Design and band diagram of the first-order 3D acoustic TI. (a) Photograph of the sample of the first-order 3D acoustic TI. The inset shows the top view of the sample. (b) Design of the unit cell of the acoustic crystal. The detailed geometrical parameters are provided in the Supplemental Material [55]. (c) Bulk band structure corresponding to equal out-of-plane and in-plane coupling strengths ($r_s=r_t$, $r_w=r_v$), hosting an eightfold-degenerate bulk DC at high-symmetry point $Z$. (d) Bulk band structure for unequal out-of-plane coupling strengths and equal in-plane coupling strengths ($r_s<r_t$, $r_w=r_v$), in which case the eightfold-degenerate bulk DC is split into two fourfold-degenerate surface DCs with a complete 3D band gap indicated by gray region.

Figure 3

Experimental observation of the fourfold surface DC in the first-order 3D acoustic TI. (a) Measured transmission spectra for the bulk (red region) and surface (blue region) states, respectively. (b) Measured and simulated acoustic field distributions of the topological surface states excited by a point source placed at the center of the top surface. (c) Measured (background color) and simulated (cyan hollow circles and transparent gray dots) band diagrams of the topological surface states. The inset shows the projective Brillouin zone on the top surface. (d) Measured (background color) and simulated (white circles) isofrequency contours of the topological surface states at different frequencies.
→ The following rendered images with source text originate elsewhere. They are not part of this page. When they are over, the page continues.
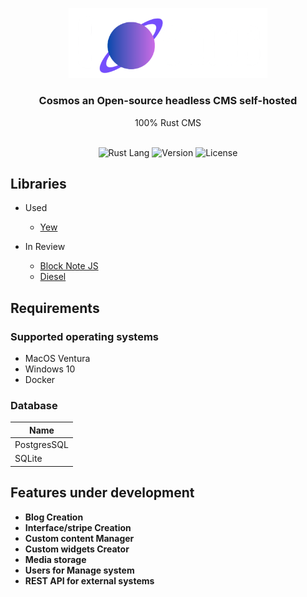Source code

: <p align="center">
  <a href="https://github.com/Thrashy190/Cosmos">
    <img src="public/assets/cosmo-logo.png" width="318px" alt="Cosmos logo" />
  </a>
</p>

<h3 align="center">Cosmos an Open-source headless CMS self-hosted</h3>
<p align="center">100% Rust CMS</p>

<br>

<div align="center">
    <img src="https://img.shields.io/badge/-Rust-000000?logo=rust" alt="Rust Lang" />
    <img src="https://img.shields.io/badge/version-v0.0.0-black" alt="Version" />
    <img src="https://img.shields.io/badge/License-MIT-black.svg" alt="License" />
</div>

## Libraries

- Used
  - [Yew](https://yew.rs/)

- In Review
    - [Block Note JS](https://www.blocknotejs.org/)
    - [Diesel](https://github.com/diesel-rs/diesel)

## Requirements

### Supported operating systems

- MacOS Ventura
- Windows 10
- Docker

### Database

| Name        |
|-------------|
| PostgresSQL |
| SQLite      |

## Features under development

- **Blog Creation**
- **Interface/stripe Creation**
- **Custom content Manager**
- **Custom widgets Creator**
- **Media storage**
- **Users for Manage system**
- **REST API for external systems**
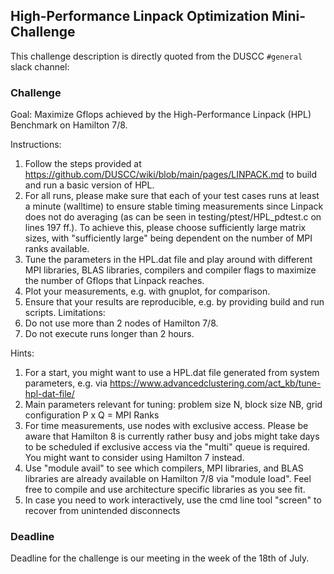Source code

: ## High-Performance Linpack Optimization Mini-Challenge

This challenge description is directly quoted from the DUSCC `#general` slack channel:


### Challenge

Goal: Maximize Gflops achieved by the High-Performance Linpack (HPL) Benchmark on Hamilton 7/8.

Instructions:

1. Follow the steps provided at https://github.com/DUSCC/wiki/blob/main/pages/LINPACK.md to build and run a basic version of HPL.
2. For all runs, please make sure that each of your test cases runs at least a minute (walltime) to ensure stable timing measurements since Linpack does not do averaging (as can be seen in testing/ptest/HPL_pdtest.c on lines 197 ff.). To achieve this, please choose sufficiently large matrix sizes, with "sufficiently large" being dependent on the number of MPI ranks available.
4. Tune the parameters in the HPL.dat file and play around with different MPI libraries, BLAS libraries, compilers and compiler flags to maximize the number of Gflops that Linpack reaches.
5. Plot your measurements, e.g. with gnuplot, for comparison.
6. Ensure that your results are reproducible, e.g. by providing build and run scripts.
Limitations:
1. Do not use more than 2 nodes of Hamilton 7/8.
2. Do not execute runs longer than 2 hours.

Hints:

1. For a start, you might want to use a HPL.dat file generated from system parameters, e.g. via https://www.advancedclustering.com/act_kb/tune-hpl-dat-file/
2. Main parameters relevant for tuning: problem size N, block size NB, grid configuration P x Q = MPI Ranks
3. For time measurements, use nodes with exclusive access. Please be aware that Hamilton 8 is currently rather busy and jobs might take days to be scheduled if exclusive access via the "multi" queue is required. You might want to consider using Hamilton 7 instead.
4. Use "module avail" to see which compilers, MPI libraries, and BLAS libraries are already available on Hamilton 7/8 via "module load". Feel free to compile and use architecture specific libraries as you see fit.
5. In case you need to work interactively, use the cmd line tool "screen" to recover from unintended disconnects


### Deadline

Deadline for the challenge is our meeting in the week of the 18th of July.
White dashed lines are guides to the eyes that indicate the shape of the cones intersecting at the surface Dirac point, and the double white solid circles in each isofrequency contour indicate the fourfold degeneracy of the surface DC. The color scale measures the acoustic energy density.

Figure 4

Experimental observation of the twofold hinge DC in the second-order 3D acoustic TI. (a) Photograph of the sample of the second-order 3D acoustic TI. Left inset illustrates the in-plane Kekulé distortion with unequal intracell and intercell couplings. Right inset shows the molecule-zigzag hinge. (b) Measured (background color) and simulated (cyan hollow circles) band diagram along the molecule-zigzag hinge direction ($x$ axis), which clearly exhibits a twofold-degenerate gapless hinge Dirac point. (c) Measured transmission spectra of the surface (blue region) and hinge (green region) states. (d) Measured and simulated acoustic pressure distribution of the hinge states excited by a point source (cyan star) placed at the middle of the hinge.

Figure 5

Experimental observation of 0D corner states in the third-order 3D acoustic TI. (a) Sample of the third-order acoustic TI. Inset illustrates the $M_y$ mirror symmetry breaking. (b) Measured transmission spectra for the surface (blue region), hinge (green region), and corner (yellow region) states, respectively. (c) Calculated eigenfrequency spectra of the fabricated acoustic crystal. (d) Measured and simulated acoustic pressure distributions at the corner-mode frequency (i.e., 4180 Hz) under a point source excitation placed near the sample corner.